Gather from the material every line that contains the string "them".

- [Dataset records]:

--- START ---

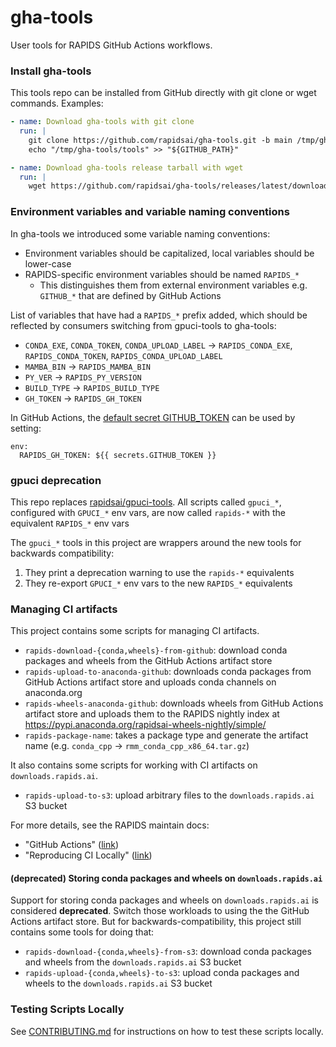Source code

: # gha-tools

User tools for RAPIDS GitHub Actions workflows.

### Install gha-tools

This tools repo can be installed from GitHub directly with git clone or wget commands. Examples:
```yml
- name: Download gha-tools with git clone
  run: |
    git clone https://github.com/rapidsai/gha-tools.git -b main /tmp/gha-tools
    echo "/tmp/gha-tools/tools" >> "${GITHUB_PATH}"

- name: Download gha-tools release tarball with wget
  run: |
    wget https://github.com/rapidsai/gha-tools/releases/latest/download/tools.tar.gz -O - | tar -xz -C /usr/local/bin
```

### Environment variables and variable naming conventions

In gha-tools we introduced some variable naming conventions:
* Environment variables should be capitalized, local variables should be lower-case
* RAPIDS-specific environment variables should be named `RAPIDS_*`
    * This distinguishes them from external environment variables e.g. `GITHUB_*` that are defined by GitHub Actions

List of variables that have had a `RAPIDS_*` prefix added, which should be reflected by consumers switching from gpuci-tools to gha-tools:
* `CONDA_EXE`, `CONDA_TOKEN`, `CONDA_UPLOAD_LABEL` -> `RAPIDS_CONDA_EXE`, `RAPIDS_CONDA_TOKEN`, `RAPIDS_CONDA_UPLOAD_LABEL`
* `MAMBA_BIN` -> `RAPIDS_MAMBA_BIN`
* `PY_VER` -> `RAPIDS_PY_VERSION`
* `BUILD_TYPE` -> `RAPIDS_BUILD_TYPE`
* `GH_TOKEN` -> `RAPIDS_GH_TOKEN`

In GitHub Actions, the [default secret GITHUB_TOKEN](https://docs.github.com/en/actions/security-guides/automatic-token-authentication#using-the-github_token-in-a-workflow) can be used by setting:
```
env:
  RAPIDS_GH_TOKEN: ${{ secrets.GITHUB_TOKEN }}
```

### gpuci deprecation

This repo replaces [rapidsai/gpuci-tools](https://github.com/rapidsai/gpuci-tools). All scripts called `gpuci_*`, configured with `GPUCI_*` env vars, are now called `rapids-*` with the equivalent `RAPIDS_*` env vars

The `gpuci_*` tools in this project are wrappers around the new tools for backwards compatibility:
1. They print a deprecation warning to use the `rapids-*` equivalents
2. They re-export `GPUCI_*` env vars to the new `RAPIDS_*` equivalents

### Managing CI artifacts

This project contains some scripts for managing CI artifacts.

* `rapids-download-{conda,wheels}-from-github`: download conda packages and wheels from the GitHub Actions artifact store
* `rapids-upload-to-anaconda-github`: downloads conda packages from GitHub Actions artifact store and uploads conda channels on anaconda.org 
* `rapids-wheels-anaconda-github`: downloads wheels from GitHub Actions artifact store and uploads them to the RAPIDS nightly index at https://pypi.anaconda.org/rapidsai-wheels-nightly/simple/
* `rapids-package-name`: takes a package type and generate the artifact name (e.g. `conda_cpp` -> `rmm_conda_cpp_x86_64.tar.gz`)

It also contains some scripts for working with CI artifacts on `downloads.rapids.ai`.

* `rapids-upload-to-s3`: upload arbitrary files to the `downloads.rapids.ai` S3 bucket

For more details, see the RAPIDS maintain docs:

* "GitHub Actions" ([link](https://docs.rapids.ai/resources/github-actions/))
* "Reproducing CI Locally" ([link](https://docs.rapids.ai/resources/reproducing-ci/))

#### (deprecated) Storing conda packages and wheels on `downloads.rapids.ai`

Support for storing conda packages and wheels on `downloads.rapids.ai` is considered **deprecated**.
Switch those workloads to using the the GitHub Actions artifact store.
But for backwards-compatibility, this project still contains some tools for doing that:

* `rapids-download-{conda,wheels}-from-s3`: download conda packages and wheels from the `downloads.rapids.ai` S3 bucket
* `rapids-upload-{conda,wheels}-to-s3`: upload conda packages and wheels to the `downloads.rapids.ai` S3 bucket

### Testing Scripts Locally

See [CONTRIBUTING.md](CONTRIBUTING.md) for instructions on how to test these scripts locally.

--- END ---

- [Answer for this exercise]:
    * This distinguishes them from external environment variables e.g. `GITHUB_*` that are defined by GitHub Actions
* `rapids-wheels-anaconda-github`: downloads wheels from GitHub Actions artifact store and uploads them to the RAPIDS nightly index at https://pypi.anaconda.org/rapidsai-wheels-nightly/simple/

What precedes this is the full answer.